CLAMP is pleased to endorse Moodle 2.6.x and Moodle 2.7.x for use during the 2014-15 academic year.

Moodle 2.6’s new features were reviewed and documented as part of Moodle Hack/Doc Fest, Winter 2014 at Eckerd College. View CLAMP’s documentation.

Moodle 2.7’s new features were reviewed and documented as part of Moodle Hack/Doc Fest, Summer 2014 at Macalester College. That documentation is being edited, and will be released later this summer.

These endorsements come with a few caveats:

1. New WYSIWYG Editor: Moodle 2.7.x introduces Atto as its default What-You-See-Is-What-You-Get editor, replacing TinyMCE. By default the editor has a far more streamlined set of options than TinyMCE. It is possible to have Moodle continue to use TinyMCE, but that use is deprecated. It’s also possible to enable additional features for Atto beyond the default functionality; see the Text Editor documentation (http://docs.moodle.org/27/en/Text_editor) for details. We recommend testing this editor on your local development installation before deploying to production.
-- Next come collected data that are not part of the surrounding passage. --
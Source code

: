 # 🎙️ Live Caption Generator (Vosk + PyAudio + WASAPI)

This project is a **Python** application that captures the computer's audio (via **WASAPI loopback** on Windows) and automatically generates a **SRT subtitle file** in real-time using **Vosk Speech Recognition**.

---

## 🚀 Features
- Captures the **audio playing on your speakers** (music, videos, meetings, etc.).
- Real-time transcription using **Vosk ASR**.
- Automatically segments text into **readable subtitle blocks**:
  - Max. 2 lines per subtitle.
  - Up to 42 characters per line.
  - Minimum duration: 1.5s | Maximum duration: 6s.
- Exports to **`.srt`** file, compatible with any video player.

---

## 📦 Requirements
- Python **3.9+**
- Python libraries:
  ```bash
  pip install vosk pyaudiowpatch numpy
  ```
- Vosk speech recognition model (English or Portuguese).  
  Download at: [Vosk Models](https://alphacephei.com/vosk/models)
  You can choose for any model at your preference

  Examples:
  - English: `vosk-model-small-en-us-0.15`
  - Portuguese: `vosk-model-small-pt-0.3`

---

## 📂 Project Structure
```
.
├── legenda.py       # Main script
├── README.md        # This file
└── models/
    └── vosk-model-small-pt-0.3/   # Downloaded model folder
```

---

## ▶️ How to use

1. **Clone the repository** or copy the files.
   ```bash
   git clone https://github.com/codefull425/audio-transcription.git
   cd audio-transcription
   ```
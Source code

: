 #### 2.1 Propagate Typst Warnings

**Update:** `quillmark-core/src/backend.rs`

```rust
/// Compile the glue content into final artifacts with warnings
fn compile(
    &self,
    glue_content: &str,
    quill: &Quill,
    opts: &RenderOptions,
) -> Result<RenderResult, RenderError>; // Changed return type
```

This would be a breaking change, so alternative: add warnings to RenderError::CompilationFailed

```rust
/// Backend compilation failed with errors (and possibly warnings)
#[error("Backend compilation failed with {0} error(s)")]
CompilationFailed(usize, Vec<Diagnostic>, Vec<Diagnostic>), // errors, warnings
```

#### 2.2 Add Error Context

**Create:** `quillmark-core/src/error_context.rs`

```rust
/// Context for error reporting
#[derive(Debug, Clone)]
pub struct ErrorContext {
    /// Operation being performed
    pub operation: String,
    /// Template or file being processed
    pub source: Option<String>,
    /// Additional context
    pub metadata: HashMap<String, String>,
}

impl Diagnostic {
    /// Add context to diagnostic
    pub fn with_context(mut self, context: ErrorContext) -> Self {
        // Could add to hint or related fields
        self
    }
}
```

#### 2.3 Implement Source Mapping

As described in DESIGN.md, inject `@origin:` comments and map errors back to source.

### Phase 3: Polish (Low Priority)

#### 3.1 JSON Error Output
2. Problems with right-to-left text rendering: Related to the text editor, Atto has no mechanism for creating a span of right to left running text in a left to right running paragraph or vice versa. Users would need this if they were quoting another language inline or referencing the title of a book published in another language. This issue is unresolved — see MDL-45953 for more information (https://tracker.moodle.org/browse/MDL-45953). This is a potential blocker for colleges that make heavy use of right-to-left languages.

3. PDF Annotation: Moodle 2.6.x and 2.7.x support PDF Annotation. In our experience this worked well enough in desktop web browsers, but did not work well on tablets. This is not a blocker, but tablet-using faculty should be aware of the problem.